Inflation making half of Americans contemplate second jobs

Inflation making half of Americans contemplate second jobs

According to a new poll by the technology company Qualtrics, more than half of American workers are considering taking on a second job due to persistently high inflation.

The study of more than 1,000 persons with full-time work revealed that 38 percent have searched for a second job and 14 percent want to do so, according to the business. The business stated in a statement that “more than half of working Americans have pondered working multiple jobs to cover their living expenditures.”

In the past year, as inflation reached a 40-year high, there has been a rise in interest in gig labor and so-called side jobs. Moreover, salary growth has not kept pace, resulting in a decline in workers’ purchasing power. According to recent study by MassMutual, this has led some individuals to reduce their everyday expenditures, while others expect to reduce their Christmas spending this year.

Dr.
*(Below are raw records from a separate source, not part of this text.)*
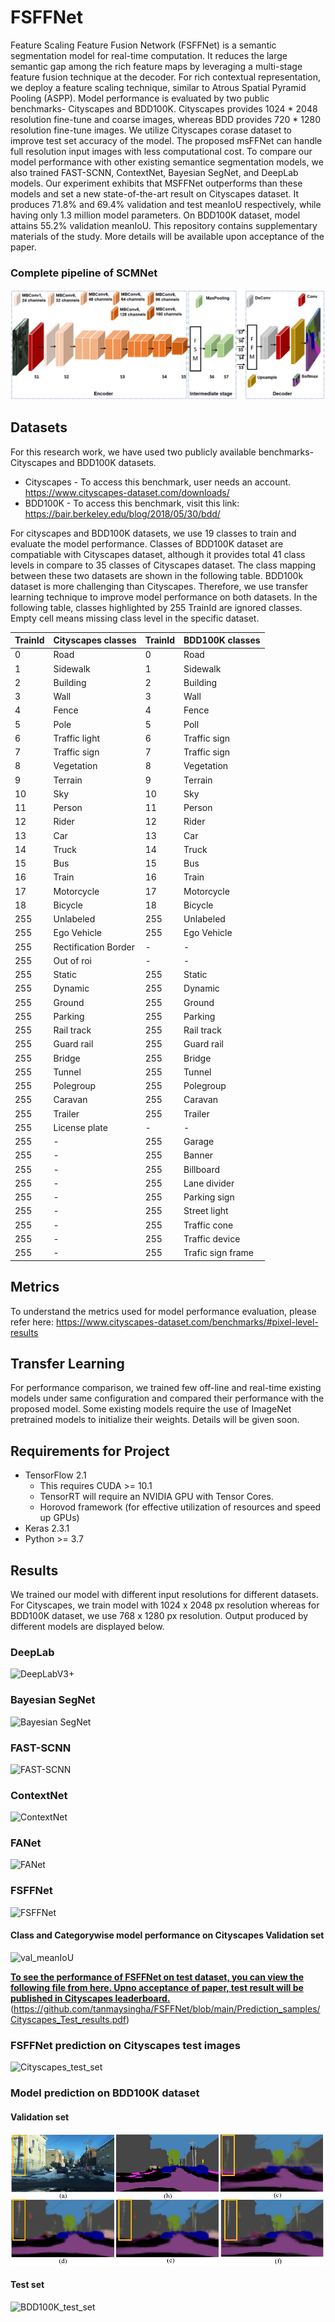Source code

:# FSFFNet
Feature Scaling Feature Fusion Network (FSFFNet) is a semantic segmentation model for real-time computation. It reduces the large semantic gap among the rich feature maps by leveraging a multi-stage feature fusion technique at the decoder. For rich contextual representation, we deploy a feature scaling technique, similar to Atrous Spatial Pyramid Pooling (ASPP).
Model performance is evaluated by two public benchmarks- Cityscapes and BDD100K. Cityscapes provides 1024 * 2048 resolution fine-tune and coarse images, whereas BDD provides 720 * 1280 resolution fine-tune images. We utilize Cityscapes corase dataset to improve test set accuracy of the model. The proposed msFFNet can handle full resolution input images with less computational cost. To compare our model performance with other existing semantice segmentation models, we also trained FAST-SCNN, ContextNet, Bayesian SegNet, and DeepLab models. Our experiment exhibits that MSFFNet outperforms than these models and set a new state-of-the-art result on Cityscapes dataset. It produces 71.8% and 69.4% validation and test meanIoU respectively, while having only 1.3 million model parameters. On BDD100K dataset, model attains 55.2% validation meanIoU. This repository contains supplementary materials of the study. More details will be available upon acceptance of the paper. 

### Complete pipeline of SCMNet
![pipeline](https://github.com/tanmaysingha/FSFFNet/blob/main/Prediction_samples/complete_pipeline.png?raw=true)

## Datasets
For this research work, we have used two publicly available benchmarks- Cityscapes and BDD100K datasets.
* Cityscapes - To access this benchmark, user needs an account. https://www.cityscapes-dataset.com/downloads/     
* BDD100K - To access this benchmark, visit this link: https://bair.berkeley.edu/blog/2018/05/30/bdd/

For cityscapes and BDD100K datasets, we use 19 classes to train and evaluate the model performance. Classes of BDD100K dataset are compatiable with Cityscapes dataset, although it provides total 41 class levels in compare to 35 classes of Cityscapes dataset. The class mapping between these two datasets are shown in the following table. BDD100k dataset is more challenging than Cityscapes. Therefore, we use transfer learning technique to improve model performance on both datasets. In the following table, classes highlighted by 255 TrainId are ignored classes. Empty cell means missing class level in the specific dataset.

TrainId | Cityscapes classes | TrainId | BDD100K classes   
--------|--------------------|---------|-----------------
   0    |        Road        |    0    |      Road
   1    |      Sidewalk      |    1    |    Sidewalk
   2    |      Building      |    2    |    Building
   3    |        Wall        |    3    |      Wall
   4    |       Fence        |    4    |     Fence
   5    |        Pole        |    5    |      Poll
   6    |   Traffic light    |    6    |  Traffic sign
   7    |   Traffic sign     |    7    |  Traffic sign
   8    |    Vegetation      |    8    |   Vegetation
   9    |      Terrain       |    9    |    Terrain
  10    |        Sky         |   10    |      Sky
  11    |      Person        |   11    |    Person
  12    |       Rider        |   12    |     Rider
  13    |        Car         |   13    |      Car
  14    |      Truck         |   14    |     Truck
  15    |        Bus         |   15    |      Bus
  16    |      Train         |   16    |     Train
  17    |    Motorcycle      |   17    |   Motorcycle
  18    |      Bicycle       |   18    |     Bicycle
  255   |    Unlabeled       |  255    |    Unlabeled
  255   |    Ego Vehicle     |  255    |   Ego Vehicle
  255   |Rectification Border|   -     |       -
  255   |    Out of roi      |   -     |       -
  255   |      Static        |  255    |     Static
  255   |     Dynamic        |  255    |     Dynamic
  255   |      Ground        |  255    |     Ground
  255   |     Parking        |  255    |    Parking
  255   |    Rail track      |  255    |   Rail track
  255   |    Guard rail      |  255    |   Guard rail
  255   |      Bridge        |  255    |     Bridge
  255   |      Tunnel        |  255    |     Tunnel
  255   |    Polegroup       |  255    |   Polegroup
  255   |     Caravan        |  255    |    Caravan
  255   |     Trailer        |  255    |    Trailer
  255   |  License plate     |   -     |       -
  255   |        -           |  255    |     Garage
  255   |        -           |  255    |     Banner
  255   |        -           |  255    |   Billboard  
  255   |        -           |  255    |  Lane divider
  255   |        -           |  255    |  Parking sign
  255   |        -           |  255    |  Street light
  255   |        -           |  255    |  Traffic cone
  255   |        -           |  255    |  Traffic device
  255   |        -           |  255    | Trafic sign frame
  

## Metrics
To understand the metrics used for model performance evaluation, please  refer here: https://www.cityscapes-dataset.com/benchmarks/#pixel-level-results

## Transfer Learning
For performance comparison, we trained few off-line and real-time existing models under same configuration and compared their performance with the proposed model. Some existing models require the use of ImageNet pretrained models to initialize their weights. Details will be given soon.

## Requirements for Project
* TensorFlow 2.1
  * This requires CUDA >= 10.1
  * TensorRT will require an NVIDIA GPU with Tensor Cores.
  * Horovod framework (for effective utilization of resources and speed up GPUs)
* Keras 2.3.1
* Python >= 3.7

## Results
We trained our model with different input resolutions for different datasets. For Cityscapes, we train model with 1024 x 2048 px resolution whereas for BDD100K dataset, we use 768 x 1280 px resolution. Output produced by different models are displayed below.

### DeepLab
![DeepLabV3+](https://github.com/tanmaysingha/MsFFNet/blob/main/Prediction_samples/Deeplab.png?raw=true)

### Bayesian SegNet
![Bayesian SegNet](https://github.com/tanmaysingha/MsFFNet/blob/main/Prediction_samples/Bayes_SegNet.png?raw=true)

### FAST-SCNN
![FAST-SCNN](https://github.com/tanmaysingha/MsFFNet/blob/main/Prediction_samples/fast_scnn.png?raw=true)

### ContextNet
![ContextNet](https://github.com/tanmaysingha/MsFFNet/blob/main/Prediction_samples/ContextNet.png?raw=true)

### FANet
![FANet](https://github.com/tanmaysingha/MsFFNet/blob/main/Prediction_samples/FANet.png?raw=true)

### FSFFNet
![FSFFNet](https://github.com/tanmaysingha/MsFFNet/blob/main/Prediction_samples/FSFFNet.png?raw=true)
#### Class and Categorywise model performance on Cityscapes Validation set
![val_meanIoU](https://github.com/tanmaysingha/MsFFNet/blob/main/Prediction_samples/best_val_meanIoU.png?raw=true) 
 
 <b><u>To see the performance of FSFFNet on test dataset, you can view the following file from here. Upno acceptance of paper, test result will be published in Cityscapes leaderboard. </b></u>
 (https://github.com/tanmaysingha/FSFFNet/blob/main/Prediction_samples/Cityscapes_Test_results.pdf)

 ### FSFFNet prediction on Cityscapes test images
![Cityscapes_test_set](https://github.com/tanmaysingha/MsFFNet/blob/main/Prediction_samples/Cityscapes_test.png?raw=true) 
 
### Model prediction on BDD100K dataset
#### Validation set
![BDD100K_val_set](https://github.com/tanmaysingha/FSFFNet/blob/main/Prediction_samples/BDD_val_predictions.png?raw=true)
#### Test set
![BDD100K_test_set](https://github.com/tanmaysingha/MsFFNet/blob/main/Prediction_samples/BDD100K_test.png?raw=true)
Benjamin Granger, chief workplace psychologist at Qualtrics, said in a statement, “With budgets tightening, workers are looking for solutions to meet the rising cost of living, including pursuing new jobs.”

According to the poll, which polled workers in August and September, the financial difficulties are exacerbated for those with children. About seven out of ten working parents reported that their wage has not kept pace with the expense of living. And almost 47% had sought for a second job, compared to 38% of all workers, according to the analysis.

Inflation continues high in spite of the Federal Reserve’s interest rate hikes this year, which are intended to curb price increases. Core inflation rose to 6.6% in month, the highest level since 1982.

According to Qualtrics, a provider of business management software, some employees are requesting more shifts or hours from their employers, while others indicate they are seeking a higher-paying position. Nearly six in ten want the opportunity to work overtime or extra shifts, but four in ten have looked for a job with a greater salary.

As earnings lag behind inflation, an increasing number of Americans are using credit cards to pay for their bills. Since June, nearly 40% of consumers have informed the financial services business Primerica that they have increased their credit card debt by six percentage points.

However, credit card debt poses greater financial dangers than it did one year ago. The Fed’s rate rises have caused credit card businesses to charge significantly higher interest rates than in 2021. If consumers cannot pay down their loans and suffer increasing interest rates, this could result in a snowball effect.